Russian mercenaries drive on an armoured personnel carrier in Slaviansk, Ukraine
Muslims from Russia’s Middle Volga region who went to fight for the “DNR” and “LNR” in Ukraine were motivated by their sense of belonging to the Russian world Vladimir Putin has talked so much about, according to Rais Suleymanov, editor of Musulmansky mir and someone long rumored to be close to Russia’s security agencies.
But in a preservation to the 12th Congress of Anthropologists and Ethnologists of Russia in Izhevsk this week, the often controversial specialist on Islam in Russia says that those Muslims who went defined the concept of “’the Russian world’” in two very different ways.
“For one group of Muslim volunteers,” Suleymanov says, “the ideology of ‘the Russian world’ was conceived as a return to a model of the Soviet Union, to be sure in a renewed format (the conception of ‘USSR 2.0’) and the war in the Donbas was seen as a struggle with fascism.” Thus, these Muslim volunteers had “Soviet ideological convictions.”

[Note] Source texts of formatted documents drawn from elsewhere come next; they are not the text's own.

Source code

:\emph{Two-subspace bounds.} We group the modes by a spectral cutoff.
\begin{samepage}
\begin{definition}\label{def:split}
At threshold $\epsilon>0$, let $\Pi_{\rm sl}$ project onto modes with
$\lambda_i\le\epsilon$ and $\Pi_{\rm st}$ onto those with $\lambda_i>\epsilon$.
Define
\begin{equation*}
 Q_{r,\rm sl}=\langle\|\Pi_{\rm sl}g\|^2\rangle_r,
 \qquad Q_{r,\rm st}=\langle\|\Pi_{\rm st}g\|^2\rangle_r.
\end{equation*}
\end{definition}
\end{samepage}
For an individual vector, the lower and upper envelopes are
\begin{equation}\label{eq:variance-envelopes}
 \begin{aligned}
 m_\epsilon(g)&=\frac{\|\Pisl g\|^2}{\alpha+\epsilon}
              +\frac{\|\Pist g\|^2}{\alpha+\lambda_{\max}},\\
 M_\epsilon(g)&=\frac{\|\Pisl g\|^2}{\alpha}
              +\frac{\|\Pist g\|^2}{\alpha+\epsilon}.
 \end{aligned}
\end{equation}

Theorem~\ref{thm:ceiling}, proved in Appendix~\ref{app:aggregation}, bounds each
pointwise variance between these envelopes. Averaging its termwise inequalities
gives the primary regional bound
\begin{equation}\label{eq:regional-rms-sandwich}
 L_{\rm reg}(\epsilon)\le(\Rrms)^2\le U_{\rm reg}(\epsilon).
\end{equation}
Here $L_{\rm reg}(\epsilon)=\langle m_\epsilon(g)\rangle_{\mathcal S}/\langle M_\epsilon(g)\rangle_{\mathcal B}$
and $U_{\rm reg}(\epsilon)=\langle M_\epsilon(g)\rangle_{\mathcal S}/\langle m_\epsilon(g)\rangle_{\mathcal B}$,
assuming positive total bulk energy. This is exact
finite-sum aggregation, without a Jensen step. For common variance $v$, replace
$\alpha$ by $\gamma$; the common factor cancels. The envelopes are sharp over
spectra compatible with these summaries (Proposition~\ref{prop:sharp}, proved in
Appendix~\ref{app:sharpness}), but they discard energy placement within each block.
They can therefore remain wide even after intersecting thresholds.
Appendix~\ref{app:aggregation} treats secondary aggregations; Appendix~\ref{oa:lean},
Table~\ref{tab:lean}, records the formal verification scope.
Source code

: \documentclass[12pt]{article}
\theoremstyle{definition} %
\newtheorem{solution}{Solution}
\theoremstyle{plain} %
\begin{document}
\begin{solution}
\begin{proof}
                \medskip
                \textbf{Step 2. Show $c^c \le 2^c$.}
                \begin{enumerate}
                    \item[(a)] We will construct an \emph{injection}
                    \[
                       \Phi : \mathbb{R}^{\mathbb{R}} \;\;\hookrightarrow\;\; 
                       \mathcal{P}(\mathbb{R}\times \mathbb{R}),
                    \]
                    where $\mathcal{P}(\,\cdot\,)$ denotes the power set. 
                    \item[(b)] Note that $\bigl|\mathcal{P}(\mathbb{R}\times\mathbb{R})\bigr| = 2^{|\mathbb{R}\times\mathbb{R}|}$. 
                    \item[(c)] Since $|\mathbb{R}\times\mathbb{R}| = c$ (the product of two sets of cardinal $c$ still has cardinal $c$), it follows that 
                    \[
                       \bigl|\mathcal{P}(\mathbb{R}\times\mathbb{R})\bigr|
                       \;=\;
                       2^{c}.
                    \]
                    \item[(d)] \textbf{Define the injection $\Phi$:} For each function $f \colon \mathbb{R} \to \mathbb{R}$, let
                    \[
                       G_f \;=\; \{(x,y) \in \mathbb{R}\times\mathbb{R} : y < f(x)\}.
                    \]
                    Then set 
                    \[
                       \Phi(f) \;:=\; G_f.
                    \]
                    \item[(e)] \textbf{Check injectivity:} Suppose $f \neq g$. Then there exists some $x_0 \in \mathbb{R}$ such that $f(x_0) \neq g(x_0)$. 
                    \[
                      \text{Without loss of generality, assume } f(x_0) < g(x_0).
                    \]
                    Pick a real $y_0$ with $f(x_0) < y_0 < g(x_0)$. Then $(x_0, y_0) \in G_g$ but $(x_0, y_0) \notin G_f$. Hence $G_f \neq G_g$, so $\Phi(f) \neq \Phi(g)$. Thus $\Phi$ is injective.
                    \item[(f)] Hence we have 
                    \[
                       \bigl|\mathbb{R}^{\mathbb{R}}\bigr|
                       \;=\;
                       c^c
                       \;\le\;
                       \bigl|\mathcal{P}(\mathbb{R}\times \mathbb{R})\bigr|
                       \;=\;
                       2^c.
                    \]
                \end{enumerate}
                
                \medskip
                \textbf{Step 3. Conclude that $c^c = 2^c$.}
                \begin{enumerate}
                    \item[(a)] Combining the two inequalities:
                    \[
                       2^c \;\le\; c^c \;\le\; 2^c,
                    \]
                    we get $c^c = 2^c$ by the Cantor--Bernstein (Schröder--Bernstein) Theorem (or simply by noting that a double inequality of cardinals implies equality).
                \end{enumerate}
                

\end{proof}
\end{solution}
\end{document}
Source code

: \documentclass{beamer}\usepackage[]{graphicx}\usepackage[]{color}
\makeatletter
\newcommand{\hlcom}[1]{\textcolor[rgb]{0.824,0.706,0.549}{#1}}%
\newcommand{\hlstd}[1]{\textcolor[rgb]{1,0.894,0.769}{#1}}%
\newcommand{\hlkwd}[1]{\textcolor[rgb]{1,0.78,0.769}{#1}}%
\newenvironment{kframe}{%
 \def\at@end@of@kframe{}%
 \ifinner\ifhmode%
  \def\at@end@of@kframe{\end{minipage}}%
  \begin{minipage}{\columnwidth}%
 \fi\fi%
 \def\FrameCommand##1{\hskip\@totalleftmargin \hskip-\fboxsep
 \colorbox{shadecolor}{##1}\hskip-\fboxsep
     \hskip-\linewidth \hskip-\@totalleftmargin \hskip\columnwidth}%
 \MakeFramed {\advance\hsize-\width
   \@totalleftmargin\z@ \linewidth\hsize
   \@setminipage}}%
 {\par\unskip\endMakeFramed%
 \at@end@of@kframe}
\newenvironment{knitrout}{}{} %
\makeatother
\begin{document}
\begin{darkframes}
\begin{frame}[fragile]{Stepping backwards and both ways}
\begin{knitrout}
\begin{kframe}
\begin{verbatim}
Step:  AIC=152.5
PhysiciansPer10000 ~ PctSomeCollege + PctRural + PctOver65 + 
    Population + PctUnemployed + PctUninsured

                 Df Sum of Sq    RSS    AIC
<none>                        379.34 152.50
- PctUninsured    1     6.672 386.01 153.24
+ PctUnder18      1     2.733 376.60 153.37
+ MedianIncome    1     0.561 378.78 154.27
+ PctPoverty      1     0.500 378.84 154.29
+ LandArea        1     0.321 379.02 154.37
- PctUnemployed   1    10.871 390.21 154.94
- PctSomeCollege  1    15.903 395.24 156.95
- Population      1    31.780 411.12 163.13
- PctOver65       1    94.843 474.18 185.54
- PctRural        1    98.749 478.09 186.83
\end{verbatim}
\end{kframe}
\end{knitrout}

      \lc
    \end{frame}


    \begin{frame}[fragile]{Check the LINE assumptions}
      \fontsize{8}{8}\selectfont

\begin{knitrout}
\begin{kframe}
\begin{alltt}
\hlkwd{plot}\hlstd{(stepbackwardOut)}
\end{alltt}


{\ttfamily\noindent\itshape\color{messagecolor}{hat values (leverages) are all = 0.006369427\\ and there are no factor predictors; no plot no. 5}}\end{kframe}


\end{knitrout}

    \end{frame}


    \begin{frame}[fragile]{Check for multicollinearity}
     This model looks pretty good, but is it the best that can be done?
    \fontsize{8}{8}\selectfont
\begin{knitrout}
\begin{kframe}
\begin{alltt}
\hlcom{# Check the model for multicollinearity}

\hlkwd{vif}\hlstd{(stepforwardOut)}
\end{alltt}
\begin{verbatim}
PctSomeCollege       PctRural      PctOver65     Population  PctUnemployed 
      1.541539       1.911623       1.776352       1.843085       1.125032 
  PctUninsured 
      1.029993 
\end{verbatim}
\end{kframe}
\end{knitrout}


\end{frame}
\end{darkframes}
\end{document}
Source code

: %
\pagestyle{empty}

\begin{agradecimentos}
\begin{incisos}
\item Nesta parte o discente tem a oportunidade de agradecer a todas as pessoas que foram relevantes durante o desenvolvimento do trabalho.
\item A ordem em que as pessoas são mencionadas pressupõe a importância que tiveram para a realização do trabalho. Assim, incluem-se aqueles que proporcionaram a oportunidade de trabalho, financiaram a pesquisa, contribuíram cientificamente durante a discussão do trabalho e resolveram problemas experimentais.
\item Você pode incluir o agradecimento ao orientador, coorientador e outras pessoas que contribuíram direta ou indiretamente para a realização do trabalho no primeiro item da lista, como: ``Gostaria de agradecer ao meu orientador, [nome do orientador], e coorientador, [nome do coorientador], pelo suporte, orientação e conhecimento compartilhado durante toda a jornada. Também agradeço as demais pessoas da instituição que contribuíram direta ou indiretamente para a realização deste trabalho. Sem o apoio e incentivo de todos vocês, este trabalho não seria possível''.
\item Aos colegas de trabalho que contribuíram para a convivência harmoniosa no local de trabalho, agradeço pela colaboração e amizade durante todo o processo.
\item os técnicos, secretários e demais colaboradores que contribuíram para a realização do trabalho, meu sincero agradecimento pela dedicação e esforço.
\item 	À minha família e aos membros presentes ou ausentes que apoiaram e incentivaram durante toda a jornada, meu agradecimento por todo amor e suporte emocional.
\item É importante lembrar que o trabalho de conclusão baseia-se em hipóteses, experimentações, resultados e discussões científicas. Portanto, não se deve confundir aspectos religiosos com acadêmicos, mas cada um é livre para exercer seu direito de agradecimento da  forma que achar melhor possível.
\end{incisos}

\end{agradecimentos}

According to the speaker, “the second group of Muslim volunteers from the Middle Volga view ‘the Russian world’ as the reunification with Russia of territories populated by ethnic Rusisans, the ideal for whom is the Russian Empire, and the battle in the Donbas is seen as a Russian irredenta.”

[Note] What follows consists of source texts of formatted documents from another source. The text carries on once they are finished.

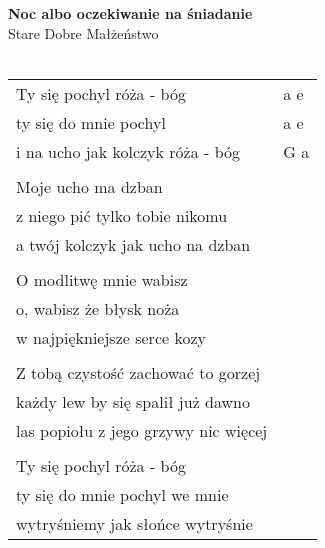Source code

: \documentclass[a5paper]{article}
\begin{document}


\noindent
\fontsize{12pt}{15pt}\selectfont
\textbf{Noc albo oczekiwanie na śniadanie} \\
\fontsize{8pt}{10pt}\selectfont
Stare Dobre Małżeństwo \\ \\
\fontsize{10pt}{12pt}\selectfont
{}
\begin{tabular}{@{}p{7.50cm}p{3cm}@{}}
\noindent
Ty się pochyl róża - bóg & a e \\
ty się do mnie pochyl & a e \\
i na ucho jak kolczyk róża - bóg & G a \\ \\

Moje ucho ma dzban \\
z niego pić tylko tobie nikomu \\
a twój kolczyk jak ucho na dzban \\ \\

O modlitwę mnie wabisz\\
o, wabisz że błysk noża \\
w najpiękniejsze serce kozy  \\\\

Z tobą czystość zachować to gorzej\\ 
każdy lew by się spalił już dawno \\
las popiołu z jego grzywy nic więcej \\\\

Ty się pochyl róża - bóg \\
ty się do mnie pochyl we mnie \\
wytryśniemy jak słońce wytryśnie
\end{tabular}
\end{document}
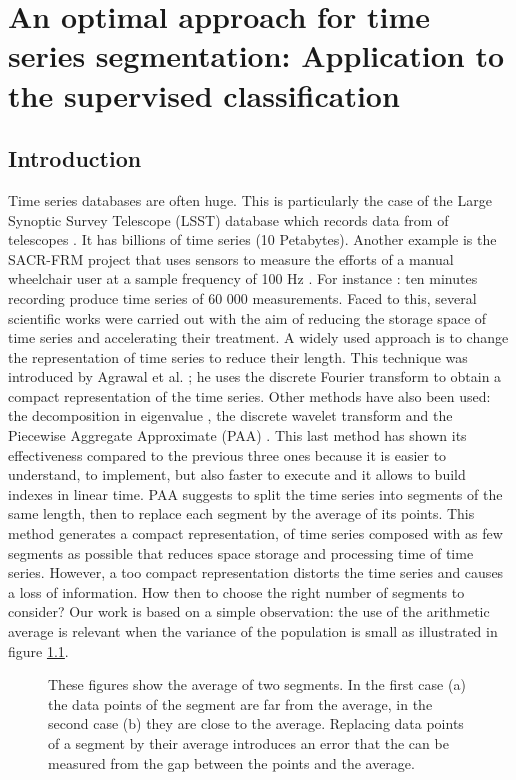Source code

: \chapter{An optimal approach for time series segmentation: Application to the supervised classification}
\label{seg}
\section{Introduction}
Time series databases are often huge. This is particularly the case of the Large Synoptic Survey Telescope (LSST) database which records data from of telescopes \cite {lsst}. It has billions of time series (10 Petabytes). Another example is the  SACR-FRM project that uses sensors to measure the efforts of a  manual wheelchair user at a sample  frequency of 100 Hz \cite{SACR-FRM}. For instance :  ten minutes recording produce time series of 60 000 measurements. Faced to this, several scientific works were carried out with the aim of reducing the storage space of time series and accelerating their treatment.  A widely used approach is to change the representation of time series to reduce their length. This technique was introduced by Agrawal et al. \cite{Agrawal1993}; he uses the discrete Fourier transform to obtain a compact representation of the time series.
 Other methods have also been used: the decomposition in eigenvalue \cite{Wu1996}, the  discrete wavelet transform \cite{Chan1999} and the Piecewise Aggregate Approximate (PAA) \cite{keogh2001locally}. This last method has shown its effectiveness compared to the previous three ones because it is easier to understand, to implement, but also faster to execute and it allows to build indexes in linear time. PAA suggests to split the time series into segments of the same length, then to replace each segment by the average of its points. This method generates a compact representation, of time series composed with as few segments as possible that reduces space storage and processing time of time series.
 However, a too compact representation distorts the time series and causes a loss of information. How then to choose the right number of segments to consider? Our work is based on a simple observation: the use of the arithmetic average is relevant when the variance of the population is small as illustrated in figure \ref{fig:average22}.
 
 

\begin{figure}
\centering
{} 
\caption{These figures show the average of two segments. In the first
case (a) the data points of the segment are far from the average, in the second case (b) they are close to the average. Replacing data points of a segment by their average introduces an error that the can be measured from the gap between the points and the average. }

\label{fig:average22}
\end{figure}


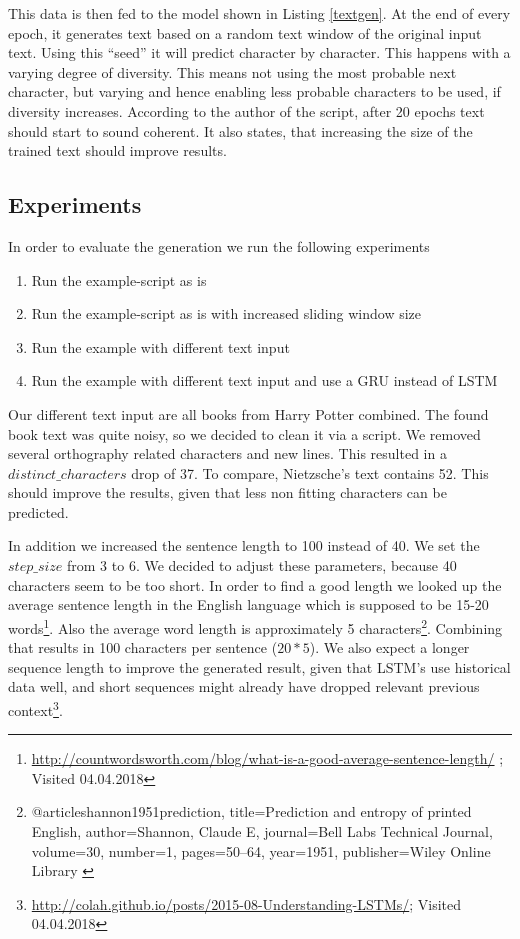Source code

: \documentclass{article}[]
\begin{document}
This data is then fed to the model shown in Listing \ref{textgen}.
At the end of every epoch, it generates text based on a random text window of the original input text.
Using this \enquote{seed} it will predict character by character.
This happens with a varying degree of diversity.
This means not using the most probable next character, but varying and hence enabling less probable characters to be used, if diversity increases.
According to the author of the script, after 20 epochs text should start to sound coherent.
It also states, that increasing the size of the trained text should improve results.

\subsection{Experiments}
In order to evaluate the generation we run the following experiments
\begin{enumerate}
\item{Run the example-script as is}
\item{Run the example-script as is with increased sliding window size}
\item{Run the example with different text input}
\item{Run the example with different text input and use a GRU instead of LSTM}
\end{enumerate}

Our different text input are all books from Harry Potter combined.
The found book text was quite noisy, so we decided to clean it via a script.
We removed several orthography related characters and new lines.
This resulted in a $distinct\_characters$ drop of 37.
To compare, Nietzsche's text contains 52.
This should improve the results, given that less non fitting characters can be predicted.

In addition we increased the sentence length to 100 instead of 40.
We set the $step\_size$ from 3 to 6.
We decided to adjust these parameters, because 40 characters seem to be too short.
In order to find a good length we looked up the average sentence length in the English language which is supposed to be 15-20 words\footnote{\url{http://countwordsworth.com/blog/what-is-a-good-average-sentence-length/} ; Visited 04.04.2018}.
Also the average word length is approximately 5 characters\footnote{@article{shannon1951prediction,
title={Prediction and entropy of printed English},
author={Shannon, Claude E},
journal={Bell Labs Technical Journal},
volume={30},
number={1},
pages={50--64},
year={1951},
publisher={Wiley Online Library}
}}.
Combining that results in 100 characters per sentence ($20 * 5$).
We also expect a longer sequence length to improve the generated result, given that LSTM's use historical data well, and short sequences might already have dropped relevant previous context\footnote{\url{http://colah.github.io/posts/2015-08-Understanding-LSTMs/}; Visited 04.04.2018}.
\end{document}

Suleymanov says that “for the majority of Muslim volunteers from the Middle Volga is characteristic a double ethnic identity: while not denying their Tatar or Bashkir origin, they consider themselves [ethnic] Russians and such self-identification peacefully exists in their consciousness.”
Many of those who did choose to volunteer, however, chose to do so in order to escape from their everyday life and to change it, something that affected their own “self-assessment and gave rise to a sense of serving a noble goal and being useful,” he argues.
Intriguingly, Suleymanov says that “Muslim volunteers from the Middle Volga have not always remained Muslims. Some of them decide that their Russianness means they must become Orthodox or neo-paganist. Which of these they actually chose, he says, depended on what the Russian volunteers around them practiced.
The reason that they could change their religious affiliation, he argues, is “their own weak Muslim religiosity, the influence of their military comrades, and the emotional boost from participating in ‘the Russian spring.’” Nonetheless, Suleymanov acknowledges, many Tatar mercenaries have remained Muslim.
Some of them, he says, inscribed their weapons with the words “Allah is With US!” “In their understanding,” he argues, “the Muslims of Russia, fighting for Novorossiya are fighting for the interests of Russia where traditional Islam is triumphing over anti-Russian directions of radical tendencies of foreign Islam.”
Suleymanov’s argument is one that many in Moscow security community would find congenial, but the sample size for his conclusions was very small. Some Tatars and Bashkirs did in fact go to the Donbas to fight for Moscow’s agenda, but their number was too small to make sweeping conclusion about the attitudes of Muslims, Tatars, or anyone else.